The undercoat layer and the coating layer are provided on the base paper by using a usual coating method. For example, various blade coaters, roll transfer coaters, air knife coaters, bar coaters, rod blade coaters, short dwell coaters, curtain coaters, die coaters and the like can be used to coat the base paper using conventionally known coating methods. Among these, in the present invention, it is preferable to use a coating method suitable for high-speed coating such as an air knife coater, a blade coater, a curtain coater, and a bill blade coater. Particularly for the coating layer, it is desirable to select a coating method suitable for high-speed coating such as an air knife coater and a blade coater and having excellent surface smoothness.

The undercoat layer can be provided on-machine for the papermaking of the base paper by using a so-called "size press" system.

The overcoating is usually carried out after the base paper after the undercoating has been subjected to the drying step, but the basepaper after the undercoating is directly overcoated using the above-mentioned various coating devices without the drying step. It also includes a case of a so-called wet-on-wet coating method of applying a liquid. According to this method, since a drying process is not required for each coating, the process is simplified, and since the coating layer is dried at once, it is possible to further reduce the drying load. It brings great advantages in terms of aspects.

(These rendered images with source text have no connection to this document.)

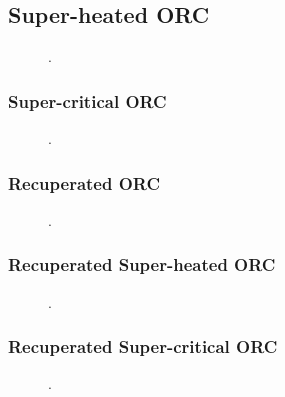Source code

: \subsection{Super-heated ORC}
    \label{sec:ORCvsDSC_superheated}

    \begin{figure}[H]
        \centering
        
        \caption{.}
        \label{fig:prosim_purewater_suph_ORC_Wnet}
    \end{figure}



\subsubsection{Super-critical ORC}
    \label{sec:ORCvsDSC_supercritical}

    \begin{figure}[H]
        \centering
        
        \caption{.}
        \label{fig:prosim_purewater_supcrit_ORC_Wnet}
    \end{figure}

\subsubsection{Recuperated ORC}

    \begin{figure}[H]
        \centering
        
        \caption{.}
        \label{fig:prosim_purewater_recup_ORC_Wnet}
    \end{figure}

\subsubsection{Recuperated Super-heated ORC}

    \begin{figure}[H]
        \centering
        
        \caption{.}
        \label{fig:prosim_purewater_suphrecup_ORC_Wnet}
    \end{figure}

\subsubsection{Recuperated Super-critical ORC}

    \begin{figure}[H]
        \centering
        
        \caption{.}
        \label{fig:prosim_purewater_supcritrecup_ORC_Wnet}
    \end{figure}


\clearpage
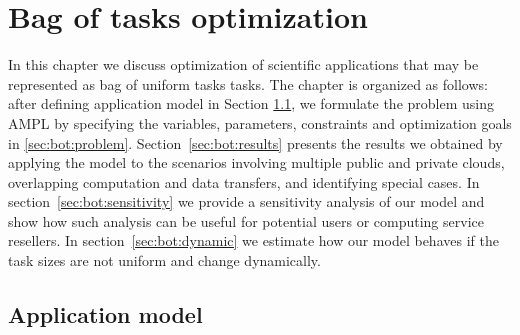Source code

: { %

\newcommand{\INSTANCE}{I}
\newcommand{\STORAGE}{S}
\newcommand{\PROVIDER}{P}
\newcommand{\PROVIDERINSTANCES}{PI}
\newcommand{\LOCALSTORAGE}{LS}

\newcommand{\instancePrice}{p^I}
\newcommand{\ccu}{ccu}
\newcommand{\instanceTransferPriceIn}{p^{Iin}}
\newcommand{\instanceTransferPriceOut}{p^{Iout}}
\newcommand{\storageTransferPriceOut}{p^{Sout}}
\newcommand{\storageTransferPriceIn}{p^{Sin}}
\newcommand{\transferRate}{r}
\newcommand{\totalTasks}{A^{tot}}
\newcommand{\transferTime}{t^{net}}
\newcommand{\execTime}{t^x}
\newcommand{\dataSizeIn}{d^{in}}
\newcommand{\dataSizeOut}{d^{out}}
\newcommand{\requestPrice}{p^{R}}
\newcommand{\deadline}{t^D}
\newcommand{\instanceDeadline}{t^d}
\newcommand{\unitTime}{t^u}
\newcommand{\transferCost}{c^t}
\newcommand{\tasksPerDeadline}{a^d}
\newcommand{\timeQuantum}{t^q}
\newcommand{\tasksPerTimeQuantum}{a^q}
\newcommand{\providerMaxMachines}{n^{Pmax}}
\newcommand{\instanceMaxMachines}{n^{Imax}}

\newcommand{\NumberInstances}{N}
\newcommand{\TaskAssignment}{A}
\newcommand{\DataAssignment}{D}
\newcommand{\TailTaskHours}{R}
\newcommand{\HasTail}{H}

\chapter{Bag of tasks optimization}
\label{chap:bot} 

   In this chapter we discuss optimization of scientific applications that may be represented as bag of uniform tasks tasks. The chapter is organized as follows: after defining application model in Section \ref{sec:bot:appmodel}, we formulate the problem using AMPL by specifying the variables, parameters, constraints and optimization goals in \ref{sec:bot:problem}. Section~\ref{sec:bot:results} presents the results we obtained by applying the model to the scenarios involving multiple public and private clouds, overlapping computation and data transfers, and identifying special cases. In section~\ref{sec:bot:sensitivity} we provide a sensitivity analysis of our model and show how such analysis can be useful for potential users or computing service resellers. In section~\ref{sec:bot:dynamic} we estimate how our model behaves if the task sizes are not uniform and change dynamically.

\section{Application model}
\label{sec:bot:appmodel}

}
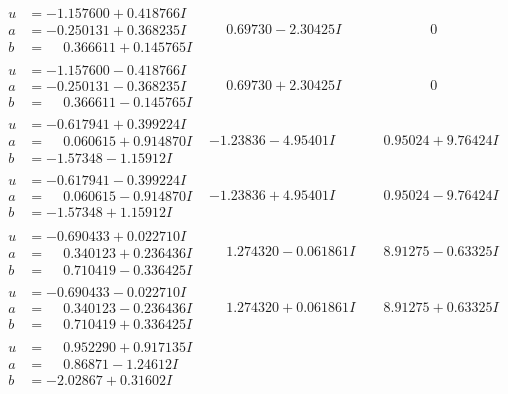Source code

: \documentclass[1p]{elsarticle_modified}
\theoremstyle{definition}
\begin{document}
$$\begin{array}{c|c|c}
\begin{aligned}
u &= -1.157600 + 0.418766 I \\
a &= -0.250131 + 0.368235 I \\
b &= \phantom{-}0.366611 + 0.145765 I\end{aligned}
 & \phantom{-}0.69730 - 2.30425 I & \phantom{-0.000000 } 0 \\ \hline\begin{aligned}
u &= -1.157600 - 0.418766 I \\
a &= -0.250131 - 0.368235 I \\
b &= \phantom{-}0.366611 - 0.145765 I\end{aligned}
 & \phantom{-}0.69730 + 2.30425 I & \phantom{-0.000000 } 0 \\ \hline\begin{aligned}
u &= -0.617941 + 0.399224 I \\
a &= \phantom{-}0.060615 + 0.914870 I \\
b &= -1.57348 - 1.15912 I\end{aligned}
 & -1.23836 - 4.95401 I & \phantom{-}0.95024 + 9.76424 I \\ \hline\begin{aligned}
u &= -0.617941 - 0.399224 I \\
a &= \phantom{-}0.060615 - 0.914870 I \\
b &= -1.57348 + 1.15912 I\end{aligned}
 & -1.23836 + 4.95401 I & \phantom{-}0.95024 - 9.76424 I \\ \hline\begin{aligned}
u &= -0.690433 + 0.022710 I \\
a &= \phantom{-}0.340123 + 0.236436 I \\
b &= \phantom{-}0.710419 - 0.336425 I\end{aligned}
 & \phantom{-}1.274320 - 0.061861 I & \phantom{-}8.91275 - 0.63325 I \\ \hline\begin{aligned}
u &= -0.690433 - 0.022710 I \\
a &= \phantom{-}0.340123 - 0.236436 I \\
b &= \phantom{-}0.710419 + 0.336425 I\end{aligned}
 & \phantom{-}1.274320 + 0.061861 I & \phantom{-}8.91275 + 0.63325 I \\ \hline\begin{aligned}
u &= \phantom{-}0.952290 + 0.917135 I \\
a &= \phantom{-}0.86871 - 1.24612 I \\
b &= -2.02867 + 0.31602 I\end{aligned}

\end{array}$$
\end{document}
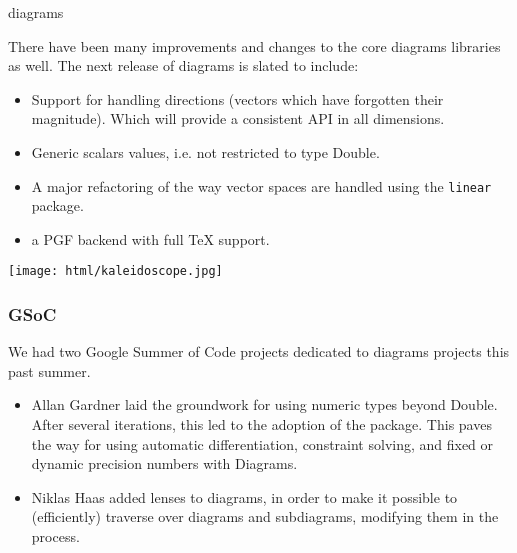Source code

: \begin{hcarentry}[updated]{diagrams}

There have been many improvements and changes to the core
diagrams libraries as well.  The next release of diagrams is
slated to include:
\begin{itemize}
\item Support for handling directions (vectors which have forgotten their magnitude).
  Which will provide a consistent API in all dimensions.
\item Generic scalars values, i.e. not restricted to type 
  Double.
\item A major refactoring of the way vector spaces are handled
  using the \texttt{linear} package.
\item a PGF backend with full TeX support.
\end{itemize}


\begin{center}
\texttt{[image: html/kaleidoscope.jpg]}
\end{center}


\subsubsection*{GSoC}

We had two Google Summer of Code projects dedicated to diagrams
projects this past summer.

\begin{itemize}
\item Allan Gardner laid the groundwork for using numeric types beyond
Double.  After several iterations, this led to the adoption of the
 package. This paves the way for using automatic
differentiation, constraint solving, and fixed or dynamic precision
numbers with Diagrams.
\item Niklas Haas  added lenses to diagrams, in order 
to make it possible to (efficiently) traverse over diagrams and 
subdiagrams, modifying them in the process.
\end{itemize}



\end{hcarentry}
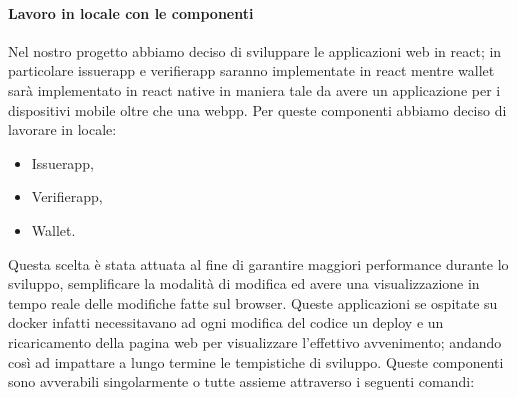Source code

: \paragraph{Lavoro in locale con le componenti}
Nel nostro progetto abbiamo deciso di sviluppare le applicazioni web in react; in particolare issuerapp  e verifierapp saranno implementate in react mentre wallet sarà implementato in react native in maniera tale da avere un applicazione per i dispositivi mobile oltre che una webpp.
Per queste componenti abbiamo deciso di lavorare in locale:
\begin{itemize}
\item Issuerapp,
\item Verifierapp,
\item Wallet.
\end{itemize}
Questa scelta è stata attuata al fine di garantire maggiori performance durante lo sviluppo, semplificare la modalità di modifica ed avere una visualizzazione in tempo reale delle modifiche fatte sul browser. 
Queste applicazioni se ospitate su docker infatti necessitavano ad ogni modifica del codice un deploy e un ricaricamento della pagina web per visualizzare l’effettivo avvenimento; andando così ad impattare a lungo termine le tempistiche di sviluppo.
Queste componenti sono avverabili singolarmente o tutte assieme attraverso i seguenti comandi:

The base paper coated with the undercoat and the overcoat is dried by a method similar to the conventional method, wound, and then calendered to finish. The apparatus for carrying out the calendering process is not particularly limited, and various calendering devices such as a super calender, a gloss calender and a soft calender are used.

[0023]

EXAMPLES The effects of the present invention will be described in more detail below with reference to examples, but the present invention is not limited thereto. The various measured values in the examples are obtained by the following methods. 1) Smoothness: Measured with a smoother smoothness tester (manufactured by Toei Denshi Kogyo Co., Ltd., model SM-6A). (Unit: mmHg) 2) White paper glossiness: Measured at an angle of 75 degrees in accordance with JIS P8142. (Unit:%) 3) Glossiness of heavy color printing: Printed on a Roland offset printing machine and left at room temperature for one day
The gloss was measured at an angle of 60 degrees with respect to a solid printed portion of four-color overprinting of magenta, cyan, and yellow. (unit:
%) 4) Ink acceptability: A commercially available offset ink of 0.1 CC was printed on a coated paper test piece with an RI printer, and the transfer state was visually judged from 5 (excellent) to 1 (poor). The higher the value, the better the ink acceptability. 5) Blister resistance: A commercial offset rotary printing ink was printed on both sides of the test piece by an RI printing machine, and the test piece was wrapped with an aluminum foil at a selected temperature (200 to 3).
It was immersed in silicone oil (00 ° C.) and the appearance of the blister was visually judged. ⊚: Almost no blister is generated. ○: Some blister is seen. Δ: Blister is seen. ×: Blister is often generated. In addition, "%" and "part" used in the following examples mean "weight%" and "weight part."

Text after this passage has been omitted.